Records drawn from a dataset:
---*---
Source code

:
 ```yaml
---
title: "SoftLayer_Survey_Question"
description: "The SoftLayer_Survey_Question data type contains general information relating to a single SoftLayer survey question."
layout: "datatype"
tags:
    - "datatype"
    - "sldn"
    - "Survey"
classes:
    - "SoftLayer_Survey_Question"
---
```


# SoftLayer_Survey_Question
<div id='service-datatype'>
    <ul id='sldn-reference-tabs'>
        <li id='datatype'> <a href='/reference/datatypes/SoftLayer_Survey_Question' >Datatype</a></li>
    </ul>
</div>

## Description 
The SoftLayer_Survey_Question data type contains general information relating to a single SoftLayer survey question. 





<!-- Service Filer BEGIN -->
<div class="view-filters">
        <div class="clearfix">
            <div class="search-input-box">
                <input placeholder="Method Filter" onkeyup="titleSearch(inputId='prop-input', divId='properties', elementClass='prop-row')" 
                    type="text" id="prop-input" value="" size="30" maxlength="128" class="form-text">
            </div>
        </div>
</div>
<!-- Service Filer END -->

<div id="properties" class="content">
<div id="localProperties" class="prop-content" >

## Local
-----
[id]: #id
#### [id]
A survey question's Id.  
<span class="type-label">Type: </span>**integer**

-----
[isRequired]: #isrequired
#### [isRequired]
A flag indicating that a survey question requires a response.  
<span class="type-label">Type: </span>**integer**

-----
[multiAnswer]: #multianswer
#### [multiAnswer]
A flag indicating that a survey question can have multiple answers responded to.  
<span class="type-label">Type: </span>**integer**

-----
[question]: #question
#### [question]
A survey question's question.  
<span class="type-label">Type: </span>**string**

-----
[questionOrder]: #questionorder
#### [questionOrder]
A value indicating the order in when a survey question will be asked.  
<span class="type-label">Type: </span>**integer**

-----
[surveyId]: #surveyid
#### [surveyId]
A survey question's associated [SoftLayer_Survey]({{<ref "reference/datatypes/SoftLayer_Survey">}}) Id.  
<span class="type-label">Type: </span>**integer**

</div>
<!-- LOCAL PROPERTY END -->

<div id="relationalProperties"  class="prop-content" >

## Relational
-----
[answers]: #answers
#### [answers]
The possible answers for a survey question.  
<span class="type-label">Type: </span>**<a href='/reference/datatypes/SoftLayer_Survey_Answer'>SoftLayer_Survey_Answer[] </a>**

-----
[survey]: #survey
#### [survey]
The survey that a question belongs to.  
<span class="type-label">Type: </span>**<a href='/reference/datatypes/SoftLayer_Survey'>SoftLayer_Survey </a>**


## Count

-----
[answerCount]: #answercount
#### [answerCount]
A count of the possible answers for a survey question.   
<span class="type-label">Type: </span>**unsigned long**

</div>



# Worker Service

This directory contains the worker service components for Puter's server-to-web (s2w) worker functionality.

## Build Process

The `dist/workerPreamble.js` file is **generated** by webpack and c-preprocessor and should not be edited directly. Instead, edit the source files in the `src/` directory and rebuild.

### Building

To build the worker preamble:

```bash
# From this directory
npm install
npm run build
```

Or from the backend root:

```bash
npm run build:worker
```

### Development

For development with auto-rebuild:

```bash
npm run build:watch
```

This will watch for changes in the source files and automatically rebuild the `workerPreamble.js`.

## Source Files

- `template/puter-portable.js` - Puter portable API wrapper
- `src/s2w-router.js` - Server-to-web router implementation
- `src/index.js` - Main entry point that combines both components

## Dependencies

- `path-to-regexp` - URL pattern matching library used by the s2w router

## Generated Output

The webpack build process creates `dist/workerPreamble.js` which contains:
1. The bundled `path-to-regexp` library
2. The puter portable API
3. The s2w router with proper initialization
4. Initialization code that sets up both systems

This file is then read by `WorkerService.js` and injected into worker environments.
---*---
▶ Activity: A line belongs in the answer if it contains the word "watch"; copy every such line from the data above.

▶ Task result:
npm run build:watch
This will watch for changes in the source files and automatically rebuild the `workerPreamble.js`.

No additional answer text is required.